I’m so pleased to hear that these books are having such a great impact. You know, the topics of gender and parenting have universal reach. This is not simply cultural specific material that applies only in the U.S., but it relates to the whole world. I hear from my close Nigerian and South African friends, constantly, that the research I’m conducting and the findings are benefitting them as well. There are some things that are just true about how men and women are wired and it persists no matter where in the world we live. It brings me such joy to hear that men and women’s relationships around the globe are being strengthened because clearer lines of communication are being cultivated.
My books are based on the large amount of social research that I’ve conducted. For instance, I’ve done interviews with hundreds of men about their communication styles, their marriages, and their frustrations to get a better idea of how men process information. At times, at the end of these interviews, I’ve had the chance to share with these individual men some of my findings. I’ve witnessed strong, dare I say, macho-types tear up, feeling understood for perhaps for the first time. I’m able to articulate for men (in this case, but women too) what they’ve struggled so long to express. See, God has wired our brains distinctly as male and female. We’re truly wired differently. Women, for example, do tend to be able to conduct mental multi-tasking far better than men.
Because I have small children I am not able to travel oversees easily. For the time being, Jeff and I focus our time on marriage seminars in the US and developing our website with greater resources and online tools for couples and for parents.

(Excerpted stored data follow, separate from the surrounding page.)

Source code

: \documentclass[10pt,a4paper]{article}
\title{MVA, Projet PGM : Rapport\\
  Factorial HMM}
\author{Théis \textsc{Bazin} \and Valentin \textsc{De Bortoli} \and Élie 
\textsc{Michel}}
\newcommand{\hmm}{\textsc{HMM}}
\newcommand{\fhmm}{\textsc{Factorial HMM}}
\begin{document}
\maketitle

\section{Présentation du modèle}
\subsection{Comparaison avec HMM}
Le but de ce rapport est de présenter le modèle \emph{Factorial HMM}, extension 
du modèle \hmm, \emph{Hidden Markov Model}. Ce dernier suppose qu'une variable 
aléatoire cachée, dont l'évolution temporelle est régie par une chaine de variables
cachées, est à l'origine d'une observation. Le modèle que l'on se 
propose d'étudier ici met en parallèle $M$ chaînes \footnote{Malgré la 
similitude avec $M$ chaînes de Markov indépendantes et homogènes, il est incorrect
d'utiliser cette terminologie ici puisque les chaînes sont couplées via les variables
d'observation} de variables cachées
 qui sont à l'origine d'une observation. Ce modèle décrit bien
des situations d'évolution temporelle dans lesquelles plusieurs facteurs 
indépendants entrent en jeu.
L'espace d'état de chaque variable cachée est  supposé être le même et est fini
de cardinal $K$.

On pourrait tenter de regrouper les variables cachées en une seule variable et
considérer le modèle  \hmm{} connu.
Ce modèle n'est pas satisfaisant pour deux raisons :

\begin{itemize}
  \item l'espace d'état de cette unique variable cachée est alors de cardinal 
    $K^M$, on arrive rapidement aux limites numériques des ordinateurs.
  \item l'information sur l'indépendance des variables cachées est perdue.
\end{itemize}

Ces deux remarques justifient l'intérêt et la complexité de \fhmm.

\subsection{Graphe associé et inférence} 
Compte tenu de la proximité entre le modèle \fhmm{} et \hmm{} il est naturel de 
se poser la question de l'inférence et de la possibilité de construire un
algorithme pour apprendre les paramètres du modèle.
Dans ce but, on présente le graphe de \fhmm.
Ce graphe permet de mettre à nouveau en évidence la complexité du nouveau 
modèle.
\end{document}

But, I’m excited to hear about the transformation in Africa – just as excited as I would be to hear that men and women who live outside suburban Atlanta are being changed. All of our marriages can have hurts and pains resolved through some of this greater understanding. In the same way, the truths of the Bible are the same across all peoples, all times, and all cultures. And the mandate that God gives men and women – husbands love your wives and wives respect your husbands – is the same no matter the time or the continent. The message of love and respect is the same whether you are a suburban mother, or an African farmer, or a woman living in downtown Jos, Nigeria.

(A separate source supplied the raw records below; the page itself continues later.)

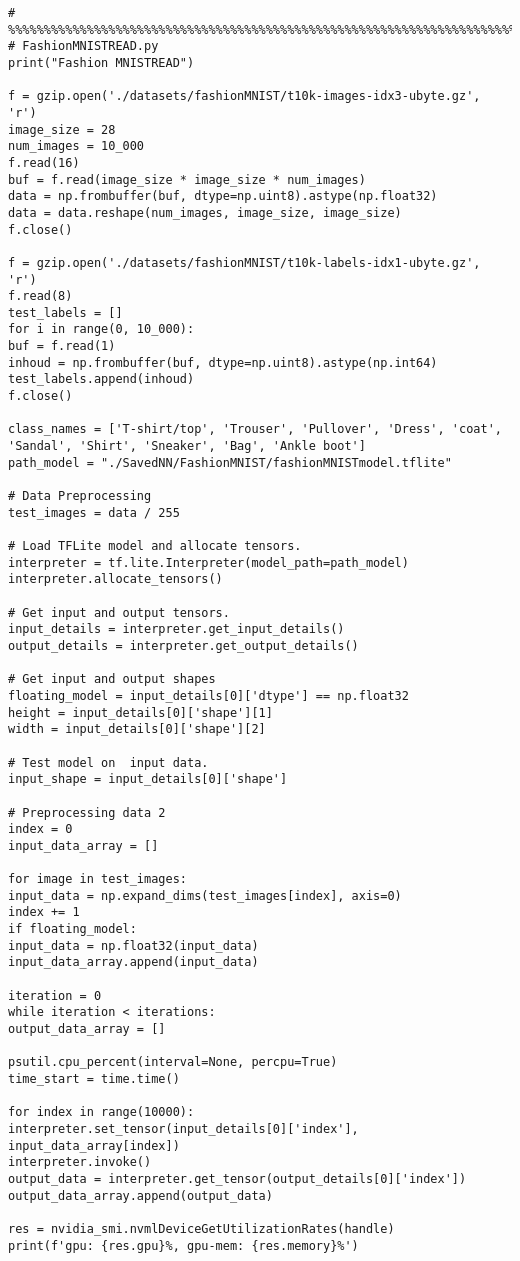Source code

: \begin{lstlisting}
# %%%%%%%%%%%%%%%%%%%%%%%%%%%%%%%%%%%%%%%%%%%%%%%%%%%%%%%%%%%%%%%%%%%%%%%%%%%%%%%%%%%%%%%
# FashionMNISTREAD.py
print("Fashion MNISTREAD")

f = gzip.open('./datasets/fashionMNIST/t10k-images-idx3-ubyte.gz', 'r')
image_size = 28
num_images = 10_000
f.read(16)
buf = f.read(image_size * image_size * num_images)
data = np.frombuffer(buf, dtype=np.uint8).astype(np.float32)
data = data.reshape(num_images, image_size, image_size)
f.close()

f = gzip.open('./datasets/fashionMNIST/t10k-labels-idx1-ubyte.gz', 'r')
f.read(8)
test_labels = []
for i in range(0, 10_000):
buf = f.read(1)
inhoud = np.frombuffer(buf, dtype=np.uint8).astype(np.int64)
test_labels.append(inhoud)
f.close()

class_names = ['T-shirt/top', 'Trouser', 'Pullover', 'Dress', 'coat',
'Sandal', 'Shirt', 'Sneaker', 'Bag', 'Ankle boot']
path_model = "./SavedNN/FashionMNIST/fashionMNISTmodel.tflite"

# Data Preprocessing
test_images = data / 255

# Load TFLite model and allocate tensors.
interpreter = tf.lite.Interpreter(model_path=path_model)
interpreter.allocate_tensors()

# Get input and output tensors.
input_details = interpreter.get_input_details()
output_details = interpreter.get_output_details()

# Get input and output shapes
floating_model = input_details[0]['dtype'] == np.float32
height = input_details[0]['shape'][1]
width = input_details[0]['shape'][2]

# Test model on  input data.
input_shape = input_details[0]['shape']

# Preprocessing data 2
index = 0
input_data_array = []

for image in test_images:
input_data = np.expand_dims(test_images[index], axis=0)
index += 1
if floating_model:
input_data = np.float32(input_data)
input_data_array.append(input_data)

iteration = 0
while iteration < iterations:
output_data_array = []

psutil.cpu_percent(interval=None, percpu=True)
time_start = time.time()

for index in range(10000):
interpreter.set_tensor(input_details[0]['index'], input_data_array[index])
interpreter.invoke()
output_data = interpreter.get_tensor(output_details[0]['index'])
output_data_array.append(output_data)

res = nvidia_smi.nvmlDeviceGetUtilizationRates(handle)
print(f'gpu: {res.gpu}%, gpu-mem: {res.memory}%')


\end{lstlisting}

Shaunti, the latest book that we are distributing in Africa is For Parent’s Only. Can you tell us more about the making of this book and its audience?
Yes, this book is really about getting inside the minds of your kids and understanding where they are coming from. It’s geared toward the parents of youth and teenagers . These would be youth between the ages of 11 and 18 – those children who are still at home with their parents, but who are becoming increasingly independent.
So often, I see that parents of these youth have forgotten what it means to be 13…15…17 years old. They don’t get what matters to their children. They don’t understand the increasing ache for freedom. Because of this, they so frequently misunderstand their children, misinterpreting their desire to separate their identity from mom and dad. This book is designed to help parents wake up to the desires, interests, and ability of their children to be independent. For example, this book speaks to the misnomer of why teens are “allowed” to be emotional, in their mind, but why parents are not. My hope is that, through this book, parents are able to really understand the realities about growing up that, albeit surprising, are true about all children. If some of these struggles are kept hidden, it will cause them to be disconnected from their child.
To write this book, I surveyed thousands of teens. And I wrote this book in collaboration with Lisa Rice, who at the time had teenage children. The scenarios laid out in the book were the very realities that Lisa was living out each day and which I’m now living out with my daughter as she gets older and as she asks herself questions about what she believes.
Through the writing of this book and as I speak with groups of parents about my social research, I, time and again, claim the promise of Proverbs 24:3 which says, “By wisdom a house is built, and through understanding it is established; through knowledge its rooms are filled with rare and beautiful treasures.” To me, this proverb is a picture of an empty house and the question it begs is: “What fills the house? What’s going to fill your house? Is it going to be joy, peace, and delight as you work toward open communication? Or, is it going to be discord?”
My hope is that this book will equip people with the knowledge of what’s going on inside their teen’s mind but they are unable to communicate.